Um dos poucos a fazer a arguição pública, como prevê a Constituição, o senador Alessandro Vieira, do Cidadania, perguntou sobre o trabalho da mulher de Kassio Marques, indicado ao STF, em gabinetes no Senado. O desembargador piauiense deu voltas. Alheio à realidade nacional, mas atento à realidade dos ali presentes, começou falando da dificuldade de, segundo ele, se viver em Brasília com 10 mil reais, pagando aluguel e com dois filhos em escola particular. Depois, acrescentou não saber dizer “com exatidão” como a mulher foi parar no gabinete de Elmano Férrer, senador também do Piauí, como o desembargador e sua família. E o que ela fazia no gabinete? “Não sei dizer. É alteração de gabinete toda hora. Não sei o que é que ela desempenha, não tenho essa informação para lhe dar, não sou a pessoa certa para lhe responder.”

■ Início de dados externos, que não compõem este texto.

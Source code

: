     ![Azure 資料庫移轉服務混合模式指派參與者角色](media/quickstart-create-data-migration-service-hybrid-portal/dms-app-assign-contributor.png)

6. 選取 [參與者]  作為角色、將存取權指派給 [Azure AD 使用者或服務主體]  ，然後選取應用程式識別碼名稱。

Indagado sobre os indícios de plágio em sua dissertação de mestrado, revelados por Crusoé, o desembargador disse que não poderia ser criminalmente acusado porque o advogado Saul Tourinho Leal, autor de artigos com extensos trechos idênticos a seu trabalho, negou a acusação. “O próprio tipo da lei exige a ofensa de quem eventualmente foi plagiado”, argumentou. Depois admitiu, sem que a maioria prestasse a devida atenção, que recebeu arquivos digitais de Tourinho Leal para elaborar sua dissertação de mestrado. Como mostramos em reportagem publicada no último dia 7, a pesquisa apresentada à Universidade Autônoma de Lisboa em 2015 possui diversos trechos plagiados de artigos escritos por Tourinho Leal em 2011, inclusive com os mesmos erros de português.

Mesmo assim, nos raros momentos em que a situação ficou desconfortável para Kassio, sempre havia um governista pronto para lançar uma boia de salvação. Fernando Bezerra Coelho, o líder do governo, chegou a propor a mudança no modelo da sabatina para que as perguntas dos senadores passassem a ser feitas em bloco. O rito havia sido adotado pelo presidente da Comissão de Assuntos Econômicos, Omar Aziz, durante a sabatina de Jorge Oliveira no dia anterior. Simone Tebet, a presidente da CCJ, no entanto, se negou a mudar as regras com o jogo em andamento. Não foi o suficiente para alterar o clima totalmente favorável a Kassio. Depois de mais de dez horas, o placar tanto no colegiado quanto no plenário refletiu a atmosfera de jogo jogado a reinar desde o início da peleja: 22 a 5 e 57 a 10, em favor do futuro ministro Nunes Marques, como ele deseja ser tratado oficialmente daqui por diante. Como é possível notar, nada mudou no velho Senado de guerra. No resumo pornográfico da semana imposto pelos senadores, os que deveriam experimentar o seu rigor institucional saíram de lá, para permanecer nas palavras da velha raposa da política nacional, como se estivessem no céu.